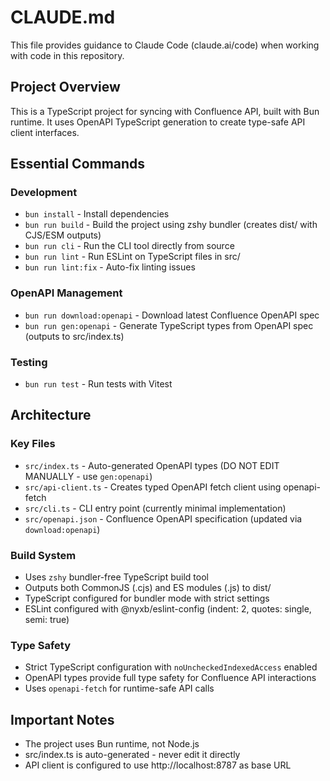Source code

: # CLAUDE.md

This file provides guidance to Claude Code (claude.ai/code) when working with code in this repository.

## Project Overview

This is a TypeScript project for syncing with Confluence API, built with Bun runtime. It uses OpenAPI TypeScript generation to create type-safe API client interfaces.

## Essential Commands

### Development
- `bun install` - Install dependencies
- `bun run build` - Build the project using zshy bundler (creates dist/ with CJS/ESM outputs)
- `bun run cli` - Run the CLI tool directly from source
- `bun run lint` - Run ESLint on TypeScript files in src/
- `bun run lint:fix` - Auto-fix linting issues

### OpenAPI Management
- `bun run download:openapi` - Download latest Confluence OpenAPI spec
- `bun run gen:openapi` - Generate TypeScript types from OpenAPI spec (outputs to src/index.ts)

### Testing
- `bun run test` - Run tests with Vitest

## Architecture

### Key Files
- `src/index.ts` - Auto-generated OpenAPI types (DO NOT EDIT MANUALLY - use `gen:openapi`)
- `src/api-client.ts` - Creates typed OpenAPI fetch client using openapi-fetch
- `src/cli.ts` - CLI entry point (currently minimal implementation)
- `src/openapi.json` - Confluence OpenAPI specification (updated via `download:openapi`)

### Build System
- Uses `zshy` bundler-free TypeScript build tool
- Outputs both CommonJS (.cjs) and ES modules (.js) to dist/
- TypeScript configured for bundler mode with strict settings
- ESLint configured with @nyxb/eslint-config (indent: 2, quotes: single, semi: true)

### Type Safety
- Strict TypeScript configuration with `noUncheckedIndexedAccess` enabled
- OpenAPI types provide full type safety for Confluence API interactions
- Uses `openapi-fetch` for runtime-safe API calls

## Important Notes
- The project uses Bun runtime, not Node.js
- src/index.ts is auto-generated - never edit it directly
- API client is configured to use http://localhost:8787 as base URL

EXERCISE DESCRIPTION :: The listing above must be repeated exactly, apart from the pictures.

COMPLETED EXERCISE ::
Source code

: # CLAUDE.md

This file provides guidance to Claude Code (claude.ai/code) when working with code in this repository.

## Project Overview

This is a TypeScript project for syncing with Confluence API, built with Bun runtime. It uses OpenAPI TypeScript generation to create type-safe API client interfaces.

## Essential Commands

### Development
- `bun install` - Install dependencies
- `bun run build` - Build the project using zshy bundler (creates dist/ with CJS/ESM outputs)
- `bun run cli` - Run the CLI tool directly from source
- `bun run lint` - Run ESLint on TypeScript files in src/
- `bun run lint:fix` - Auto-fix linting issues

### OpenAPI Management
- `bun run download:openapi` - Download latest Confluence OpenAPI spec
- `bun run gen:openapi` - Generate TypeScript types from OpenAPI spec (outputs to src/index.ts)

### Testing
- `bun run test` - Run tests with Vitest

## Architecture

### Key Files
- `src/index.ts` - Auto-generated OpenAPI types (DO NOT EDIT MANUALLY - use `gen:openapi`)
- `src/api-client.ts` - Creates typed OpenAPI fetch client using openapi-fetch
- `src/cli.ts` - CLI entry point (currently minimal implementation)
- `src/openapi.json` - Confluence OpenAPI specification (updated via `download:openapi`)

### Build System
- Uses `zshy` bundler-free TypeScript build tool
- Outputs both CommonJS (.cjs) and ES modules (.js) to dist/
- TypeScript configured for bundler mode with strict settings
- ESLint configured with @nyxb/eslint-config (indent: 2, quotes: single, semi: true)

### Type Safety
- Strict TypeScript configuration with `noUncheckedIndexedAccess` enabled
- OpenAPI types provide full type safety for Confluence API interactions
- Uses `openapi-fetch` for runtime-safe API calls

## Important Notes
- The project uses Bun runtime, not Node.js
- src/index.ts is auto-generated - never edit it directly
- API client is configured to use http://localhost:8787 as base URL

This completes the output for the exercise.